Versione corrente delle 12:08, 3 giu 2020


Note N.B: Per accedere a questo quadro selezionare il pulsante File:tastocam2.png, nel quadro Operazioni della lavorazione
Il quadro della Macro della lavorazione


Descrizione dei contenuti

Quando si progettano le lavorazioni in Opera il quadro sopra riportato è di fondamentale importanza perché come vedremo, in questo quadro viene determinato il movimento degli utensili. L’operatore deve conoscere perfettamente le funzioni di questo quadro, poiché deve essere in grado di interagire con esso, quando le macro devono essere abbinate a nuovi profili, o soltanto modificare i parametri esistenti.

I pulsanti File:+.pngFile:-.pngFile:tastodiverso.pngFile:=.png

Questi sono gli usuali pulsanti di creazione, cancellazione, modifica e duplicazione dei record che in questo caso vengono utilizzati dall’utente per la progettazione delle macro di lavorazione.

Il pulsante File:tastopiuarchivio.png

Questo pulsante consente di copiare un progetto di lavorazione da un profilo su un altro alla sua pressione il programma apre un quadrante dove l’operatore indicherà il codice del profilo sul quale copiare la lavorazione


L’operatore dovrà indicare il codice del profilo dal quale copiare la lavorazione nella casella Profilo e quindi selezionare dall’elenco il codice della lavorazione da copiare e quindi confermare.
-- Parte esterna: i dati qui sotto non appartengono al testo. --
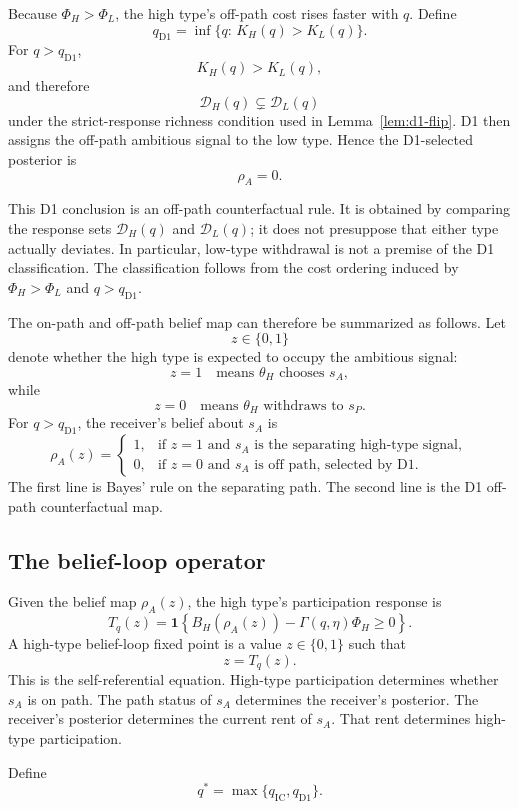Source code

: Because \(\Phi_H>\Phi_L\), the high type's off-path cost rises faster with \(q\). Define
\[
q_{\mathrm{D1}}
=
\inf\{q:\,K_H(q)>K_L(q)\}.
\]
For \(q>q_{\mathrm{D1}}\),
\[
K_H(q)>K_L(q),
\]
and therefore
\[
\mathcal D_H(q)\subsetneq \mathcal D_L(q)
\]
under the strict-response richness condition used in Lemma~\ref{lem:d1-flip}. D1 then assigns the off-path ambitious signal to the low type. Hence the D1-selected posterior is
\[
\rho_A=0.
\]

This D1 conclusion is an off-path counterfactual rule. It is obtained by comparing the response sets \(\mathcal D_H(q)\) and \(\mathcal D_L(q)\); it does not presuppose that either type actually deviates. In particular, low-type withdrawal is not a premise of the D1 classification. The classification follows from the cost ordering induced by \(\Phi_H>\Phi_L\) and \(q>q_{\mathrm{D1}}\).

The on-path and off-path belief map can therefore be summarized as follows. Let
\[
z\in\{0,1\}
\]
denote whether the high type is expected to occupy the ambitious signal:
\[
z=1 \quad\text{means } \theta_H \text{ chooses }s_A,
\]
while
\[
z=0 \quad\text{means } \theta_H \text{ withdraws to }s_P.
\]
For \(q>q_{\mathrm{D1}}\), the receiver's belief about \(s_A\) is
\[
\rho_A(z)=
\begin{cases}
1, & \text{if }z=1\text{ and }s_A\text{ is the separating high-type signal},\\
0, & \text{if }z=0\text{ and }s_A\text{ is off path, selected by D1}.
\end{cases}
\]
The first line is Bayes' rule on the separating path. The second line is the D1 off-path counterfactual map.

\subsection{The belief-loop operator}
\label{subsec:belief-loop-operator}

Given the belief map \(\rho_A(z)\), the high type's participation response is
\[
T_q(z)
=
\mathbf{1}\left\{
B_H(\rho_A(z))-\Gamma(q,\eta)\Phi_H\ge 0
\right\}.
\]
A high-type belief-loop fixed point is a value \(z\in\{0,1\}\) such that
\[
z=T_q(z).
\]
This is the self-referential equation. High-type participation determines whether \(s_A\) is on path. The path status of \(s_A\) determines the receiver's posterior. The receiver's posterior determines the current rent of \(s_A\). That rent determines high-type participation.

Define
\[
q^*=\max\{q_{\mathrm{IC}},q_{\mathrm{D1}}\}.
\]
Il progetto di lavorazione verrà riportato nel quadro CAM.

I pulsanti File:forosemplice.png File:forointerpolato.png File:asola.png File:asola2.png File:tasca.png File:serratura2.png File:utensile.png

Ognuno di questi pulsanti apre il quadro di Selezione degli utensili dal quale l’operatore rileva appunto l’utensile da utilizzare. Dopo aver operato la scelta, il programma, per ogni Macro apre un quadro Parametri, dove vengono inseriti ulteriori dati relativi al foro da effettuare. Consentono, quindi, in funzione del tipo di lavorazione, di scegliere automaticamente la Macro di lavorazione. Il quadro CAM verrà predisposto in funzione della scelta effettuata.

Nome File:tastoc.png

Dal pulsante abbinato, si rileva la Macro da associare alla lavorazione del profilo

Utensile File:tastoc.png

Apre il quadro di selezione Utensile dal quale l’operatore rileva l’utensile da associare alla macro. La selezione propone gli utensili rilevandoli dall’archivio utensili precedentemente caricato.

Giri al minuto

Riporta il valore che determina la velocità di rotazione dell’utensile. Solitamente il parametro è auto il quanto il valore viene caricato come vedremo più avanti all’utensile in archivio.
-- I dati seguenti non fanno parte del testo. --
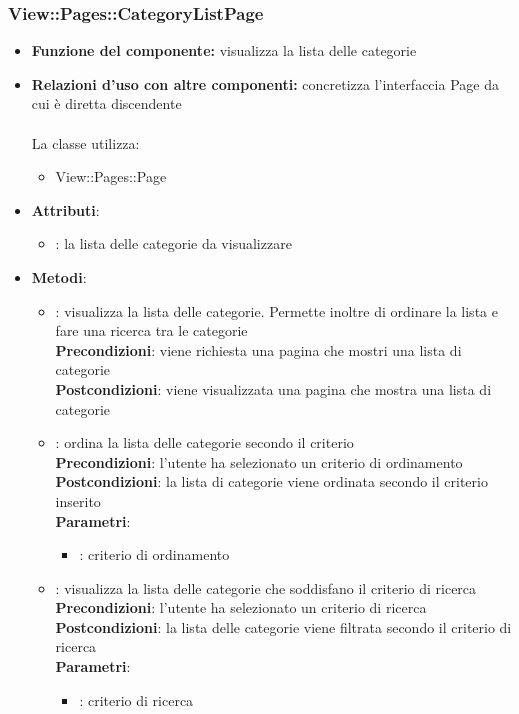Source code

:\subsubsection{View::Pages::CategoryListPage}
\begin{itemize}
\item\textbf{Funzione del componente:} visualizza la lista delle categorie
				\item\textbf{Relazioni d'uso con altre componenti:} concretizza l'interfaccia Page da cui è diretta discendente\\ \\
La classe utilizza:
	\begin{itemize}
		\item View::Pages::Page\\
	\end{itemize}
\item\textbf{Attributi}:
	\begin{itemize}
		\item{}: la lista delle categorie da visualizzare\\
	\end{itemize}
\item\textbf{Metodi}:
	\begin{itemize}
		\item{}: visualizza la lista delle categorie. Permette inoltre di ordinare la lista e fare una ricerca tra le categorie\\
			\textbf{Precondizioni}: viene richiesta una pagina che mostri una lista di categorie\\
			\textbf{Postcondizioni}: viene visualizzata una pagina che mostra una lista di categorie\\
		\item{}: ordina la lista delle categorie secondo il criterio \\
			\textbf{Precondizioni}: l'utente ha selezionato un criterio di ordinamento\\
			\textbf{Postcondizioni}: la lista di categorie viene ordinata secondo il criterio inserito\\
			\textbf{Parametri}:
				\begin{itemize}
					\item{}: criterio di ordinamento\\
				\end{itemize}
		\item{}: visualizza la lista delle categorie che soddisfano il criterio di ricerca \\
			\textbf{Precondizioni}: l'utente ha selezionato un criterio di ricerca\\
			\textbf{Postcondizioni}: la lista delle categorie viene filtrata secondo il criterio di ricerca\\
			\textbf{Parametri}:
				\begin{itemize}
					\item{}: criterio di ricerca\\
				\end{itemize}
	\end{itemize}
\end{itemize}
Cilindro di lav. File:tastomenutendina.png

Indica il cilindro di lavoro dell'utensile.

Refr. File:tastomenutendina.png

Il campo abbinato imposta la modalità di erogazione del refrigerante.

Intensità

Il campo abbinato indica l'intensità di erogazione del refrigerante.

Vel. Avanzamento e Sfondamento

In questo caso il valore è riferito alla velocità di avanzamento e sfondamento dell’utensile. Così come il precedente questo valore è solitamente auto in quanto anch’esso è determinato sull’utensile.

Sequenza

Indica la sequenza dell’operazione. Se la lavorazioni prevede più operazioni nella stessa macro occorre indicare la posizione.

Descrizione

Riporta la descrizione della macro.

Variabile X

E’ il valore dell’asse della lavorazione calcolato da Opera sull’asse X.

Variabile Y

E’ il valore della posizione della lavorazione rispetto all’asse Y

Variabile Z

Il valore riportato in questa casella determina la posizione dell’utensile sull’asse Z.

Variabile S

E’ il valore che determina la penetrazione dell’utensile sul profilo in fase di esecuzione della lavorazione.
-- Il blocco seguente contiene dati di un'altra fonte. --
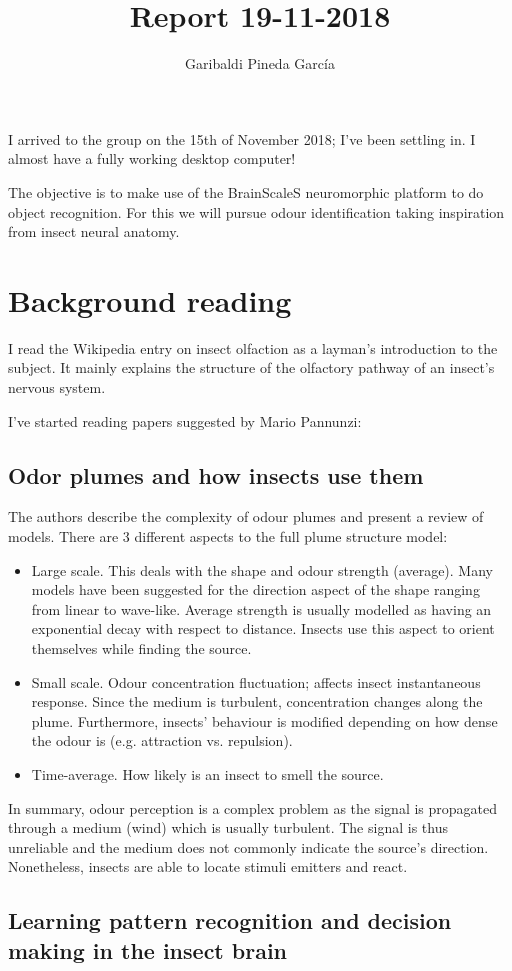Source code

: \documentclass[11pt,a4paper]{article}
\author{Garibaldi Pineda Garc{\'i}a}
\title{Report 19-11-2018}
\begin{document}
  \maketitle
  I arrived to the group on the 15th of November 2018; I've been settling in. 
  I almost have a fully working desktop computer!
  
  The objective is to make use of the BrainScaleS neuromorphic platform to do object recognition. 
  For this we will pursue odour identification taking inspiration from insect neural anatomy. 
  
  \section{Background reading}
  I read the Wikipedia entry on insect olfaction as a layman's introduction to the subject. 
  It mainly explains the structure of the olfactory pathway of an insect's nervous system. 
  
  I've started reading papers suggested by Mario Pannunzi:
    \subsection{Odor plumes and how insects use them}
    The authors describe the complexity of odour plumes and present a review of models. 
    There are 3 different aspects to the full plume structure model:
    \begin{itemize}
      \item Large scale. 
      This deals with the shape and odour strength (average). 
      Many models have been suggested for the direction aspect of the shape ranging from linear to wave-like. 
      Average strength is usually modelled as having an exponential decay with respect to distance.
      Insects use this aspect to orient themselves while finding the source. 
      
      \item Small scale. Odour concentration fluctuation; affects insect instantaneous response.
      Since the medium is turbulent, concentration changes along the plume. 
      Furthermore, insects' behaviour is modified depending on how dense the odour is (e.g. attraction vs. repulsion). 
      
      \item Time-average. How likely is an insect to smell the source.
      
    \end{itemize}
    In summary, odour perception is a complex problem as the signal is propagated through a medium (wind) which is usually turbulent. 
    The signal is thus unreliable and the medium does not commonly indicate the source's direction.
    Nonetheless, insects are able to locate stimuli emitters and react.
   \subsection{Learning pattern recognition and decision making in the insect brain}
   
\end{document}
Variabile D E’ il valore del diametro della lavorazione. Esso viene anche ripreso dai quadri delle figure descritti precedentemente.

Variabile L

E’ il valore della lunghezza della lavorazione. Esso viene anche ripreso dai quadri delle figure descritti precedentemente.

Variabile H

E’ il valore dell’altezza della lavorazione. Esso viene anche ripreso dai quadri delle figure descritti precedentemente.

Variabile Zs

E’ il valore che determina la quota della posizione di svincolo della fresa.

Variabile DZ ut.

Indica il valore massino da aggiungere allo sfondamento per il prolungamento dellavita del tagliente dell'utensile.

Variabile ang.Z

Determina la rotazione della lavorazione sull’asse.

Ft

Indica la misura della rotazione della testa.

Font File:tastomenutendina.png

Al centro di lavoro è possibile far eseguire sotto forma di lavorazione un testo. L’elenco aperto dal pulsante abbinato offre una selezione di tipi di carattere con il quale si desidera eseguire la lavorazione testo.

No collisione morsa

Indica al programma che questa lavorazione non provoca collisione con le morse. Questa funzione deve essere usata con molta cautela e solo dopo essersi effettivamente accertati che il movimento dell’utensile non causa possibili collisioni con morse

Le funzioni del CAM finora analizzate sono attive e quindi determinano i valori del tracciato che viene elaborato dalla macchina. Mentre quelle che analizziamo di seguito hanno effetto solamente nell’impostazione visiva sul quadro.

Variabile Lp

E’ il valore della lunghezza visiva del pezzo a video.

A1/A2

Riportano la gradazione del pezzo a video.

Pos File:tastomenutendina.png

File:posizione5.png
E’ la posizione della lavorazione sul profilo: File:posizione6.png

Offset X – Y – Z

La funzione di queste caselle è quella di determinare uno spostamento delle quote sui rispettivi assi, esse possono essere utilizzate ad esempio su lavorazioni eseguite in più sequenze.


Dunque abbiamo visto nel dettaglio la funzione e l’azione dei parametri che è necessario impostare in questo quadro per passare le corrette informazioni al centro di lavoro.

Inoltre sono visibili nel quadro alcuni pulsanti, che sono molto importanti al fine di verificare le impostazioni effettuate:

I pulsanti Questi sono gli usuali pulsanti zoom di Opera che ingrandiscono, riportano l’immagine alla dimensione standard del programma, o la diminuiscono.

Il pulsante La pressione su questo pulsante posiziona e quindi verifica la fresa al punto di svincolo. Questo è molto utile perché consente di prendere visione dei parametri impostati prima di passarli alla macchina.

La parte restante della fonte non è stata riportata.